◆ **TASK REQUIREMENTS**
Each line of the listing that includes "Create" should be reported.

◆ **INFORMATION PROVIDED**
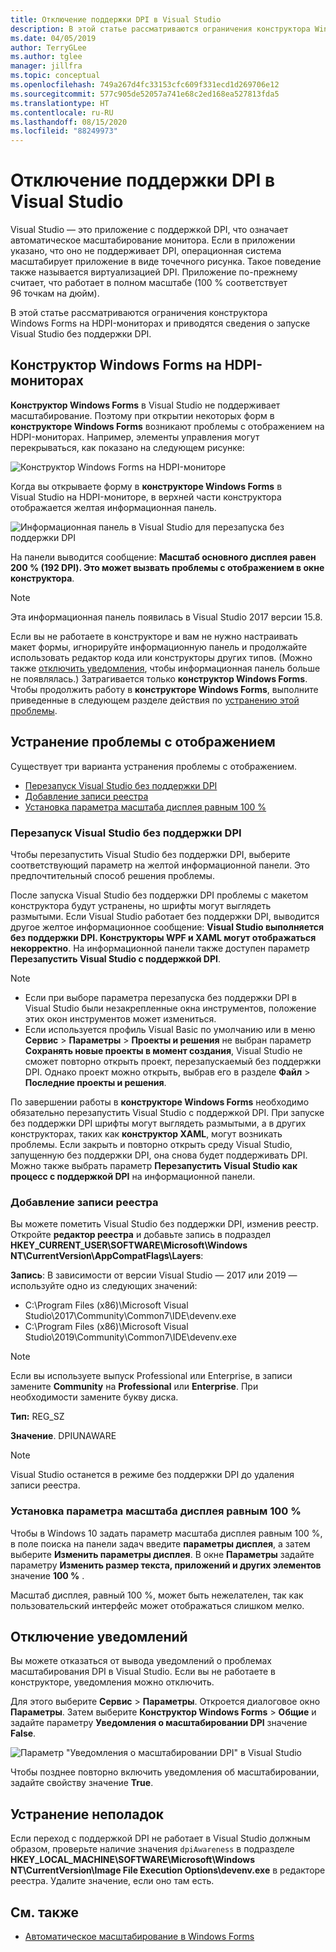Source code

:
 ```yaml
---
title: Отключение поддержки DPI в Visual Studio
description: В этой статье рассматриваются ограничения конструктора Windows Forms на HDPI-мониторах и приводятся сведения о запуске Visual Studio без поддержки DPI.
ms.date: 04/05/2019
author: TerryGLee
ms.author: tglee
manager: jillfra
ms.topic: conceptual
ms.openlocfilehash: 749a267d4fc33153cfc609f331ecd1d269706e12
ms.sourcegitcommit: 577c905de52057a741e68c2ed168ea527813fda5
ms.translationtype: HT
ms.contentlocale: ru-RU
ms.lasthandoff: 08/15/2020
ms.locfileid: "88249973"
---
```

# <a name="disable-dpi-awareness-in-visual-studio"></a>Отключение поддержки DPI в Visual Studio

Visual Studio — это приложение с поддержкой DPI, что означает автоматическое масштабирование монитора. Если в приложении указано, что оно не поддерживает DPI, операционная система масштабирует приложение в виде точечного рисунка. Такое поведение также называется виртуализацией DPI. Приложение по-прежнему считает, что работает в полном масштабе (100 % соответствует 96 точкам на дюйм).

В этой статье рассматриваются ограничения конструктора Windows Forms на HDPI-мониторах и приводятся сведения о запуске Visual Studio без поддержки DPI.

## <a name="windows-forms-designer-on-hdpi-monitors"></a>Конструктор Windows Forms на HDPI-мониторах

**Конструктор Windows Forms** в Visual Studio не поддерживает масштабирование. Поэтому при открытии некоторых форм в **конструкторе Windows Forms** возникают проблемы с отображением на HDPI-мониторах. Например, элементы управления могут перекрываться, как показано на следующем рисунке:

![Конструктор Windows Forms на HDPI-мониторе](./media/win-forms-designer-hdpi.png)

Когда вы открываете форму в **конструкторе Windows Forms** в Visual Studio на HDPI-мониторе, в верхней части конструктора отображается желтая информационная панель.

![Информационная панель в Visual Studio для перезапуска без поддержки DPI](./media/scaling-gold-bar.png)

На панели выводится сообщение: **Масштаб основного дисплея равен 200 % (192 DPI). Это может вызвать проблемы c отображением в окне конструктора**.

> [!NOTE]
> Эта информационная панель появилась в Visual Studio 2017 версии 15.8.

Если вы не работаете в конструкторе и вам не нужно настраивать макет формы, игнорируйте информационную панель и продолжайте использовать редактор кода или конструкторы других типов. (Можно также [отключить уведомления](#disable-notifications), чтобы информационная панель больше не появлялась.) Затрагивается только **конструктор Windows Forms**. Чтобы продолжить работу в **конструкторе Windows Forms**, выполните приведенные в следующем разделе действия по [устранению этой проблемы](#to-resolve-the-display-problem).

## <a name="to-resolve-the-display-problem"></a>Устранение проблемы с отображением

Существует три варианта устранения проблемы с отображением.

- [Перезапуск Visual Studio без поддержки DPI](#restart-visual-studio-as-a-dpi-unaware-process)
- [Добавление записи реестра](#add-a-registry-entry)
- [Установка параметра масштаба дисплея равным 100 %](#set-your-display-scaling-setting-to-100)

### <a name="restart-visual-studio-as-a-dpi-unaware-process"></a>Перезапуск Visual Studio без поддержки DPI

Чтобы перезапустить Visual Studio без поддержки DPI, выберите соответствующий параметр на желтой информационной панели. Это предпочтительный способ решения проблемы.

После запуска Visual Studio без поддержки DPI проблемы с макетом конструктора будут устранены, но шрифты могут выглядеть размытыми. Если Visual Studio работает без поддержки DPI, выводится другое желтое информационное сообщение: **Visual Studio выполняется без поддержки DPI. Конструкторы WPF и XAML могут отображаться некорректно**. На информационной панели также доступен параметр **Перезапустить Visual Studio с поддержкой DPI**.

> [!NOTE]
> - Если при выборе параметра перезапуска без поддержки DPI в Visual Studio были незакрепленные окна инструментов, положение этих окон инструментов может измениться.
> - Если используется профиль Visual Basic по умолчанию или в меню **Сервис** > **Параметры** > **Проекты и решения** не выбран параметр **Сохранять новые проекты в момент создания**, Visual Studio не сможет повторно открыть проект, перезапускаемый без поддержки DPI. Однако проект можно открыть, выбрав его в разделе **Файл** > **Последние проекты и решения**.

По завершении работы в **конструкторе Windows Forms** необходимо обязательно перезапустить Visual Studio с поддержкой DPI. При запуске без поддержки DPI шрифты могут выглядеть размытыми, а в других конструкторах, таких как **конструктор XAML**, могут возникать проблемы. Если закрыть и повторно открыть среду Visual Studio, запущенную без поддержки DPI, она снова будет поддерживать DPI. Можно также выбрать параметр **Перезапустить Visual Studio как процесс с поддержкой DPI** на информационной панели.

### <a name="add-a-registry-entry"></a>Добавление записи реестра

Вы можете пометить Visual Studio без поддержки DPI, изменив реестр. Откройте **редактор реестра** и добавьте запись в подраздел **HKEY_CURRENT_USER\SOFTWARE\Microsoft\Windows NT\CurrentVersion\AppCompatFlags\Layers**:

**Запись**: В зависимости от версии Visual Studio — 2017 или 2019 — используйте одно из следующих значений:

- C:\Program Files (x86)\Microsoft Visual Studio\2017\Community\Common7\IDE\devenv.exe
- C:\Program Files (x86)\Microsoft Visual Studio\2019\Community\Common7\IDE\devenv.exe

> [!NOTE]
> Если вы используете выпуск Professional или Enterprise, в записи замените **Community** на **Professional** или **Enterprise**. При необходимости замените букву диска.

**Тип:** REG_SZ

**Значение**. DPIUNAWARE

> [!NOTE]
> Visual Studio останется в режиме без поддержки DPI до удаления записи реестра.

### <a name="set-your-display-scaling-setting-to-100"></a>Установка параметра масштаба дисплея равным 100 %

Чтобы в Windows 10 задать параметр масштаба дисплея равным 100 %, в поле поиска на панели задач введите **параметры дисплея**, а затем выберите **Изменить параметры дисплея**. В окне **Параметры** задайте параметру **Изменить размер текста, приложений и других элементов** значение **100 %** .

Масштаб дисплея, равный 100 %, может быть нежелателен, так как пользовательский интерфейс может отображаться слишком мелко.

## <a name="disable-notifications"></a>Отключение уведомлений

Вы можете отказаться от вывода уведомлений о проблемах масштабирования DPI в Visual Studio. Если вы не работаете в конструкторе, уведомления можно отключить.

Для этого выберите **Сервис** > **Параметры**. Откроется диалоговое окно **Параметры**. Затем выберите **Конструктор Windows Forms** > **Общие** и задайте параметру **Уведомления о масштабировании DPI** значение **False**.

![Параметр "Уведомления о масштабировании DPI" в Visual Studio](./media/notifications-option.png)

Чтобы позднее повторно включить уведомления об масштабировании, задайте свойству значение **True**.

## <a name="troubleshoot"></a>Устранение неполадок

Если переход с поддержкой DPI не работает в Visual Studio должным образом, проверьте наличие значения `dpiAwareness` в подразделе **HKEY_LOCAL_MACHINE\SOFTWARE\Microsoft\Windows NT\CurrentVersion\Image File Execution Options\devenv.exe** в редакторе реестра. Удалите значение, если оно там есть.

## <a name="see-also"></a>См. также

- [Автоматическое масштабирование в Windows Forms](/dotnet/framework/winforms/automatic-scaling-in-windows-forms)
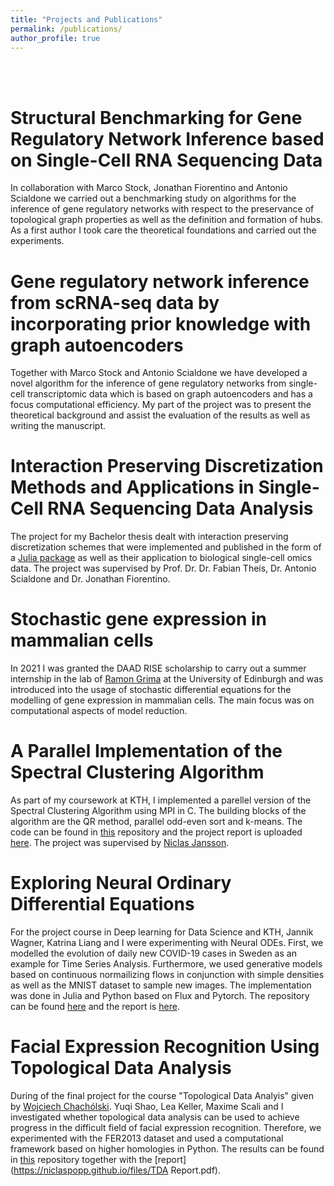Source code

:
 ```yaml
---
title: "Projects and Publications"
permalink: /publications/
author_profile: true
---
```

<br>
<br>


Structural Benchmarking for Gene Regulatory Network Inference based on Single-Cell RNA Sequencing Data
======

In collaboration with Marco Stock, Jonathan Fiorentino and Antonio Scialdone we carried out a benchmarking study on algorithms for the inference of gene regulatory networks with respect to the preservance of topological graph properties as well as the definition and formation of hubs. As a first author I took care the theoretical foundations and carried out the experiments.

Gene regulatory network inference from scRNA-seq data by incorporating prior knowledge with graph autoencoders
======
Together with Marco Stock and Antonio Scialdone we have developed a novel algorithm for the inference of gene regulatory networks from single-cell transcriptomic data which is based on graph autoencoders and has a focus computational efficiency. My part of the project was to present the theoretical background and assist the evaluation of the results as well as writing the manuscript.

Interaction Preserving Discretization Methods and Applications in Single-Cell RNA Sequencing Data Analysis
======
The project for my Bachelor thesis dealt with interaction preserving discretization schemes that were implemented and published in the form of a [Julia package](https://github.com/niclaspopp/MultivariateDiscretization.jl) as well as their application to biological single-cell omics data. The project was supervised by Prof. Dr. Dr. Fabian Theis, Dr. Antonio Scialdone and Dr. Jonathan Fiorentino.


Stochastic gene expression in mammalian cells
======
In 2021 I was granted the DAAD RISE scholarship to carry out a summer internship in the lab of [Ramon Grima](https://grimagroup.bio.ed.ac.uk/home) at the University of Edinburgh and was introduced into the usage of stochastic differential equations for the modelling of gene expression in mammalian cells. The main focus was on computational aspects of model reduction.

A Parallel Implementation of the Spectral Clustering Algorithm
======
As part of my coursework at KTH, I implemented a parellel version of the Spectral Clustering Algorithm using MPI in C. The building blocks of the algorithm are the QR method, parallel odd-even sort and k-means. The code can be found in [this](https://github.com/niclaspopp/SpectralClusteringMPI) repository and the project report is uploaded [here](https://niclaspopp.github.io/files/SpectralClustering_report_corrected.pdf).
The project was supervised by [Niclas Jansson](https://www.kth.se/profile/njansson).

Exploring Neural Ordinary Differential Equations
======
For the project course in Deep learning for Data Science and KTH, Jannik Wagner, Katrina Liang and I were experimenting with Neural ODEs. First, we modelled the evolution of daily new COVID-19 cases in Sweden as an example for Time Series Analysis. Furthermore, we used generative models based on continuous normailizing flows in conjunction with simple densities as well as the MNIST dataset to sample new images. The implementation was done in Julia and Python based on Flux and Pytorch. The repository can be found [here](https://github.com/jannikwagner/DD2424) and the report is [here](https://niclaspopp.github.io/files/dd2424_report.pdf).

Facial Expression Recognition Using Topological Data Analysis
======
During of the final project for the course "Topological Data Analyis" given by [Wojciech Chachólski](https://www.kth.se/profile/wojtek/). Yuqi Shao, Lea Keller, Maxime Scali and I investigated whether topological data analysis can be used to achieve progress in the difficult field of facial expression recognition. Therefore, we experimented with the FER2013 dataset and used a computational framework based on higher homologies in Python. The results can be found in [this](https://github.com/yuqish/TDA_project) repository together with the [report](https://niclaspopp.github.io/files/TDA Report.pdf).
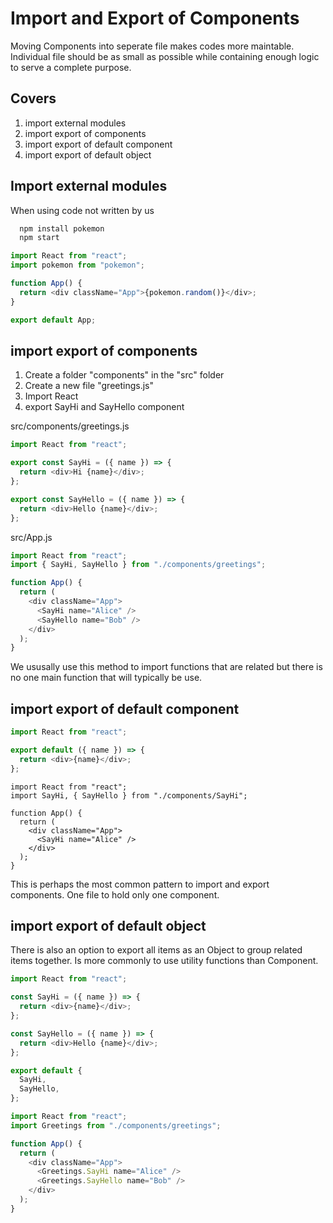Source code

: # Import and Export of Components

Moving Components into seperate file makes codes more maintable.
Individual file should be as small as possible while containing enough logic to serve a complete purpose.

## Covers

1. import external modules
2. import export of components
3. import export of default component
4. import export of default object

## Import external modules

When using code not written by us

```sh
  npm install pokemon
  npm start
```

```javascript
import React from "react";
import pokemon from "pokemon";

function App() {
  return <div className="App">{pokemon.random()}</div>;
}

export default App;
```

## import export of components

1. Create a folder "components" in the "src" folder
2. Create a new file "greetings.js"
3. Import React
4. export SayHi and SayHello component

src/components/greetings.js

```javascript
import React from "react";

export const SayHi = ({ name }) => {
  return <div>Hi {name}</div>;
};

export const SayHello = ({ name }) => {
  return <div>Hello {name}</div>;
};
```

src/App.js

```javascript
import React from "react";
import { SayHi, SayHello } from "./components/greetings";

function App() {
  return (
    <div className="App">
      <SayHi name="Alice" />
      <SayHello name="Bob" />
    </div>
  );
}
```

We ususally use this method to import functions that are related but there is no one main function that will typically be use.

## import export of default component

```javascript
import React from "react";

export default ({ name }) => {
  return <div>{name}</div>;
};
```

```
import React from "react";
import SayHi, { SayHello } from "./components/SayHi";

function App() {
  return (
    <div className="App">
      <SayHi name="Alice" />
    </div>
  );
}
```

This is perhaps the most common pattern to import and export components.
One file to hold only one component.

## import export of default object

There is also an option to export all items as an Object to group related items together.
Is more commonly to use utility functions than Component.

```javascript
import React from "react";

const SayHi = ({ name }) => {
  return <div>{name}</div>;
};

const SayHello = ({ name }) => {
  return <div>Hello {name}</div>;
};

export default {
  SayHi,
  SayHello,
};
```

```javascript
import React from "react";
import Greetings from "./components/greetings";

function App() {
  return (
    <div className="App">
      <Greetings.SayHi name="Alice" />
      <Greetings.SayHello name="Bob" />
    </div>
  );
}
```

◆ **SOLVED PROBLEM**
1. Create a folder "components" in the "src" folder
2. Create a new file "greetings.js"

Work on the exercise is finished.